Surabaya (ANTARA) - Partai Keadilan Sejahtera (PKS) Jawa Timur menyiapkan desain besar untuk mencetak pemimpin daerah berkualitas melalui peluncuran Korps Trainer Akademi Pemimpin Indonesia (API) sebagai bagian dari penguatan kaderisasi berkelanjutan.

“Pemimpin itu harus kita ciptakan by design, bukan by accident.
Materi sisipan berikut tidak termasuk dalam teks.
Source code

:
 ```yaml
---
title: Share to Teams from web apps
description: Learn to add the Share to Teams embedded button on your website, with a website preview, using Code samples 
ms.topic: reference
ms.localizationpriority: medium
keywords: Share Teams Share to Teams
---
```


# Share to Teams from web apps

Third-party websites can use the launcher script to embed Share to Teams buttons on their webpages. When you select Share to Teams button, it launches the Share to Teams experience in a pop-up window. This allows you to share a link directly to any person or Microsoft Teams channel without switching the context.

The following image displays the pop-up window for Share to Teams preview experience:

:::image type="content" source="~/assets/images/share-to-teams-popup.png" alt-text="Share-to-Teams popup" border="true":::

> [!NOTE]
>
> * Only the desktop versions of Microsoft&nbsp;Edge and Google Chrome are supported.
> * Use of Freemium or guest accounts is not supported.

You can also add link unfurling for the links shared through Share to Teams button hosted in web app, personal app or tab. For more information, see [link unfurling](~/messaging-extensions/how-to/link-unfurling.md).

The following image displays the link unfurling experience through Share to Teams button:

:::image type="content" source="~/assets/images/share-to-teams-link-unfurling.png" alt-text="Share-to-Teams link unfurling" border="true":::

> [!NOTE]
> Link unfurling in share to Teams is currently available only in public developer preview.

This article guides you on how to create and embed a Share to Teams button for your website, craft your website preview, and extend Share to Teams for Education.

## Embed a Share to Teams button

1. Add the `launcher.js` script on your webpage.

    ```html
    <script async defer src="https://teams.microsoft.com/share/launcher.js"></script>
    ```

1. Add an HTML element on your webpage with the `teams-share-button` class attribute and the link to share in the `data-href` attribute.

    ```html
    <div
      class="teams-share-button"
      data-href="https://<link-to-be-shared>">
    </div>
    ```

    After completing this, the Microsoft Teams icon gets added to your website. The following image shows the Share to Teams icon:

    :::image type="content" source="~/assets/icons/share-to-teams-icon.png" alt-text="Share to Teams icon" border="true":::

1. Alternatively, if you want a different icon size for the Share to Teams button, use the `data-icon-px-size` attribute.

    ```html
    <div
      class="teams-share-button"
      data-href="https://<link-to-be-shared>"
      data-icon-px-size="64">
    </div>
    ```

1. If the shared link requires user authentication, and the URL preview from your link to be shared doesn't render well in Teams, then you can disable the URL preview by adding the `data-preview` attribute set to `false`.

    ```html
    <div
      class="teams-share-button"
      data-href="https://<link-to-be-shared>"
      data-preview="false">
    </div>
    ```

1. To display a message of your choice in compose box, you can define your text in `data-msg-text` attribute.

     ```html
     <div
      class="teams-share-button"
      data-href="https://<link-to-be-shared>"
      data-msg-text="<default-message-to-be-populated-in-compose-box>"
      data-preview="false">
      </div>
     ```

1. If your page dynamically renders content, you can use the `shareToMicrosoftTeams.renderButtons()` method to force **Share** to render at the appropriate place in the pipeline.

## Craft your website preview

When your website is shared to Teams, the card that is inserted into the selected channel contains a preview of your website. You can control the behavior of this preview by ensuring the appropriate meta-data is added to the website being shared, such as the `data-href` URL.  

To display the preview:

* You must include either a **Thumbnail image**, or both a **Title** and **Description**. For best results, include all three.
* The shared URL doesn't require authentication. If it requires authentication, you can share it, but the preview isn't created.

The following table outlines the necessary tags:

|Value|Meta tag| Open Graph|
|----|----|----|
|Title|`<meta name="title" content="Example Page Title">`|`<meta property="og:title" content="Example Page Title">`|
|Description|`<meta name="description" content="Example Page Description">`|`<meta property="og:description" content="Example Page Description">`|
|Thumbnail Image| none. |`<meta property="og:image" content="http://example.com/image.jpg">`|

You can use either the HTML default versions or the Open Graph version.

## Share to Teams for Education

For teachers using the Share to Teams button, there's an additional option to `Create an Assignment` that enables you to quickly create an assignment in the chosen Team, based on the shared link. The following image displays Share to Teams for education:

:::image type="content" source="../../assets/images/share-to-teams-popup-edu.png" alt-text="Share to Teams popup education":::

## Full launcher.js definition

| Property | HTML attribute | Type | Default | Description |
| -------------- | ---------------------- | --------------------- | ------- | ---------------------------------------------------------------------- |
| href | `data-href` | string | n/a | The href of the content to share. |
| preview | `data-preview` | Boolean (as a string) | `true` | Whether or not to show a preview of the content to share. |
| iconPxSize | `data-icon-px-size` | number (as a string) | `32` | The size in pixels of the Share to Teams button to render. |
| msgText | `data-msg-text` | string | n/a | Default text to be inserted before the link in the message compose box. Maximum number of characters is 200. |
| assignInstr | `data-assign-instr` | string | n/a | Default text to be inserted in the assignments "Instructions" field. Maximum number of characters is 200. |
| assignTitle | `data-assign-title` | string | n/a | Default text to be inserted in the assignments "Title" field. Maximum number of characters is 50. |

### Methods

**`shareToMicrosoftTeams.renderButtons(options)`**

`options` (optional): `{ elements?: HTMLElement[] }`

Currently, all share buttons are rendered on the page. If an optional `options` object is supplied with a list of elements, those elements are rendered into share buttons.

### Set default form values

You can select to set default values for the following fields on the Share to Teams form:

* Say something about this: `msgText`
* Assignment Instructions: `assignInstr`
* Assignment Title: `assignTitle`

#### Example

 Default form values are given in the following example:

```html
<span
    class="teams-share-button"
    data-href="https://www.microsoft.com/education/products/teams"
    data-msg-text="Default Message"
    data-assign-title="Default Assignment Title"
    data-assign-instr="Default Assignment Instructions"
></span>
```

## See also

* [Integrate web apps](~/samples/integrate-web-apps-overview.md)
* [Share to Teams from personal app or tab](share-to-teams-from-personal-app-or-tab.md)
Karena tantangan ke depan semakin kompleks, maka kader harus dipersiapkan dengan serius, sistematis, dan terarah,” ujar Ketua Dewan Pimpinan Wilayah (DPW) PKS Jawa Timur Bagus Prasetia Lelana dalam keterangan di Surabaya, Jawa Timur, Minggu.

Dia mengatakan peluncuran Korps Trainer API oleh Bidang Kepemimpinan Pelatihan dan Pengembangan Kepemimpinan Partai (BPPKP) DPW PKS Jatim sebagai langkah untuk menyiapkan kader pemimpin secara terstruktur.

Bagus menjelaskan bahwa pembentukan korps trainer merupakan bagian dari desain besar partai dalam menyiapkan anggota legislatif di berbagai tingkatan serta kepala daerah di Jatim.

“Korps itu kumpulan yang punya rasa korsa, satu sakit semua merasakan, satu bergerak semua bergerak. Ini yang ingin kita bangun dalam tubuh kader PKS,” ujarnya.

Menurut dia, kebutuhan pemimpin di Jawa Timur cukup besar seiring target politik PKS pada pemilu mendatang, termasuk pemenuhan calon anggota DPR RI, DPRD provinsi, hingga DPRD kabupaten/kota.

Sementara itu, Ketua BPPKP DPW PKS Jawa Timur Puguh Wiji Pamungkas mengatakan pembentukan korps trainer merupakan tindak lanjut hasil Rapat Kerja Wilayah (Rakerwil) yang menekankan penguatan ekosistem pelatihan kepemimpinan.

“Kita butuh ekosistem trainer yang kuat, karena trainer ini adalah instrumen utama dalam melahirkan pemimpin yang tangguh. Tidak cukup hanya program, tetapi harus ada sistem pelatihan yang terstruktur,” ujar Puguh.

API akan difokuskan pada tiga segmen utama, yakni pengurus partai, pejabat publik, dan calon pejabat publik untuk memastikan seluruh elemen memiliki kapasitas kepemimpinan memadai.

“Harapannya, dari proses ini akan lahir pemimpin yang tidak hanya bersih dan profesional, tetapi juga memiliki jiwa kenegarawanan,” katanya.